• **WHAT YOU WILL DO**
Begin at the line containing "Een handige functie" in the data below and go on through the line containing "对于想要长期留在瑞典工作的朋", repeating each line exactly; include both ends and no other line.

----- SOURCE INFORMATION -----

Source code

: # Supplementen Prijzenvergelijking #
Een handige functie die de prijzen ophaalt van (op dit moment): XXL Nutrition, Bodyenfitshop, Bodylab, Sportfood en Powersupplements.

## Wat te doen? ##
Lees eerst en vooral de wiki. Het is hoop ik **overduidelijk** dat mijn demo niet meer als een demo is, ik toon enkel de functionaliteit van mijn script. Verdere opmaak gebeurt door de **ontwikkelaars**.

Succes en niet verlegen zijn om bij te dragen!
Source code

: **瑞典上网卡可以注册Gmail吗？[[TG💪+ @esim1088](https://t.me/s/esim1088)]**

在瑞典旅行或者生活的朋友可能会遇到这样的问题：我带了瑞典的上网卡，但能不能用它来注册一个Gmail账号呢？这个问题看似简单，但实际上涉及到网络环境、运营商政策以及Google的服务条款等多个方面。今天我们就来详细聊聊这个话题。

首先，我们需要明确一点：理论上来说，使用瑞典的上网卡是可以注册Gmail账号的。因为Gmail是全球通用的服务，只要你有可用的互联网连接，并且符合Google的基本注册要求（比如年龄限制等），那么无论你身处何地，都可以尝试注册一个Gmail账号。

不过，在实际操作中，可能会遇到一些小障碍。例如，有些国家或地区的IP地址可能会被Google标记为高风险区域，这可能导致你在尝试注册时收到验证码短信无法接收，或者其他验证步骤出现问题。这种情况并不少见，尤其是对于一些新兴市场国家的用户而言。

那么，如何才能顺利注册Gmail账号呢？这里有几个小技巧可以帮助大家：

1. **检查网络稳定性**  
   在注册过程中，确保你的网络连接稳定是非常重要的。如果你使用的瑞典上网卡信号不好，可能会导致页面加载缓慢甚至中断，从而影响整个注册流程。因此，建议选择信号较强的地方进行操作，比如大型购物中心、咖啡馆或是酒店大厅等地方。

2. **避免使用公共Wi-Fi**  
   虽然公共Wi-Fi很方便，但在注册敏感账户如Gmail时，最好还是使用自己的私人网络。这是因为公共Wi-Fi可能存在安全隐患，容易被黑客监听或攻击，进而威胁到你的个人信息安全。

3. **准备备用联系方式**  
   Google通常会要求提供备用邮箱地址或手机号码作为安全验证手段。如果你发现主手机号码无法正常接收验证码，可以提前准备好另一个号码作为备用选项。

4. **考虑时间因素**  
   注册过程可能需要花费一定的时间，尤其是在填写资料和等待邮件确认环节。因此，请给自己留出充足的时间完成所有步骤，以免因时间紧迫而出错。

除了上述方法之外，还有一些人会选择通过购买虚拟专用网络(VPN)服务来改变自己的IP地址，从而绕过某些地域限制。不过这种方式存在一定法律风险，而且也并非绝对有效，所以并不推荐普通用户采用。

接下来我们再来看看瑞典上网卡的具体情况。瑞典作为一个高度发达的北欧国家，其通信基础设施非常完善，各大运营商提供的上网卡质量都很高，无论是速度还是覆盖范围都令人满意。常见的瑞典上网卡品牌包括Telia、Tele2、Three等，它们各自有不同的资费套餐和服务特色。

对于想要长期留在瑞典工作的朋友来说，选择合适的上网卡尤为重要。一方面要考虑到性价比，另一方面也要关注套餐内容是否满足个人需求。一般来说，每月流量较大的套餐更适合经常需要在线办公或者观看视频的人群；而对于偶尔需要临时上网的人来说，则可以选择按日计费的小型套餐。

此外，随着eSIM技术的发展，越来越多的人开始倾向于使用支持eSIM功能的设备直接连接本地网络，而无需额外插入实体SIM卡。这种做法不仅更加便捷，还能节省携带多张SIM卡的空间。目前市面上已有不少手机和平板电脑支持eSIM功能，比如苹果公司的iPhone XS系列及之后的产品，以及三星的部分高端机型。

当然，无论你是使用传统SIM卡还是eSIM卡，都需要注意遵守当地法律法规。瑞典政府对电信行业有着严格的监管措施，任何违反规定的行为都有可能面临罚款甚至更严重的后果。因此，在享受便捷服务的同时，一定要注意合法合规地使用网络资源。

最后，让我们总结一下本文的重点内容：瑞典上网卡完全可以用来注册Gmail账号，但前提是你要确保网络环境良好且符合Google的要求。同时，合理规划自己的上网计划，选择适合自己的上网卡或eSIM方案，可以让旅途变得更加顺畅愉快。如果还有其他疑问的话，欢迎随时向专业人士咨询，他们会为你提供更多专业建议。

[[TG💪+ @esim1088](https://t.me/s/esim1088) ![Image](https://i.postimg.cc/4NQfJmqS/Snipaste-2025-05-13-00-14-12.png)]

-----

• **ANSWER BOX**
Een handige functie die de prijzen ophaalt van (op dit moment): XXL Nutrition, Bodyenfitshop, Bodylab, Sportfood en Powersupplements.

## Wat te doen? ##
Lees eerst en vooral de wiki. Het is hoop ik **overduidelijk** dat mijn demo niet meer als een demo is, ik toon enkel de functionaliteit van mijn script. Verdere opmaak gebeurt door de **ontwikkelaars**.

Succes en niet verlegen zijn om bij te dragen!
Source code

: **瑞典上网卡可以注册Gmail吗？[[TG💪+ @esim1088](https://t.me/s/esim1088)]**

在瑞典旅行或者生活的朋友可能会遇到这样的问题：我带了瑞典的上网卡，但能不能用它来注册一个Gmail账号呢？这个问题看似简单，但实际上涉及到网络环境、运营商政策以及Google的服务条款等多个方面。今天我们就来详细聊聊这个话题。

首先，我们需要明确一点：理论上来说，使用瑞典的上网卡是可以注册Gmail账号的。因为Gmail是全球通用的服务，只要你有可用的互联网连接，并且符合Google的基本注册要求（比如年龄限制等），那么无论你身处何地，都可以尝试注册一个Gmail账号。

不过，在实际操作中，可能会遇到一些小障碍。例如，有些国家或地区的IP地址可能会被Google标记为高风险区域，这可能导致你在尝试注册时收到验证码短信无法接收，或者其他验证步骤出现问题。这种情况并不少见，尤其是对于一些新兴市场国家的用户而言。

那么，如何才能顺利注册Gmail账号呢？这里有几个小技巧可以帮助大家：

1. **检查网络稳定性**  
   在注册过程中，确保你的网络连接稳定是非常重要的。如果你使用的瑞典上网卡信号不好，可能会导致页面加载缓慢甚至中断，从而影响整个注册流程。因此，建议选择信号较强的地方进行操作，比如大型购物中心、咖啡馆或是酒店大厅等地方。

2. **避免使用公共Wi-Fi**  
   虽然公共Wi-Fi很方便，但在注册敏感账户如Gmail时，最好还是使用自己的私人网络。这是因为公共Wi-Fi可能存在安全隐患，容易被黑客监听或攻击，进而威胁到你的个人信息安全。

3. **准备备用联系方式**  
   Google通常会要求提供备用邮箱地址或手机号码作为安全验证手段。如果你发现主手机号码无法正常接收验证码，可以提前准备好另一个号码作为备用选项。

4. **考虑时间因素**  
   注册过程可能需要花费一定的时间，尤其是在填写资料和等待邮件确认环节。因此，请给自己留出充足的时间完成所有步骤，以免因时间紧迫而出错。

除了上述方法之外，还有一些人会选择通过购买虚拟专用网络(VPN)服务来改变自己的IP地址，从而绕过某些地域限制。不过这种方式存在一定法律风险，而且也并非绝对有效，所以并不推荐普通用户采用。

接下来我们再来看看瑞典上网卡的具体情况。瑞典作为一个高度发达的北欧国家，其通信基础设施非常完善，各大运营商提供的上网卡质量都很高，无论是速度还是覆盖范围都令人满意。常见的瑞典上网卡品牌包括Telia、Tele2、Three等，它们各自有不同的资费套餐和服务特色。

对于想要长期留在瑞典工作的朋友来说，选择合适的上网卡尤为重要。一方面要考虑到性价比，另一方面也要关注套餐内容是否满足个人需求。一般来说，每月流量较大的套餐更适合经常需要在线办公或者观看视频的人群；而对于偶尔需要临时上网的人来说，则可以选择按日计费的小型套餐。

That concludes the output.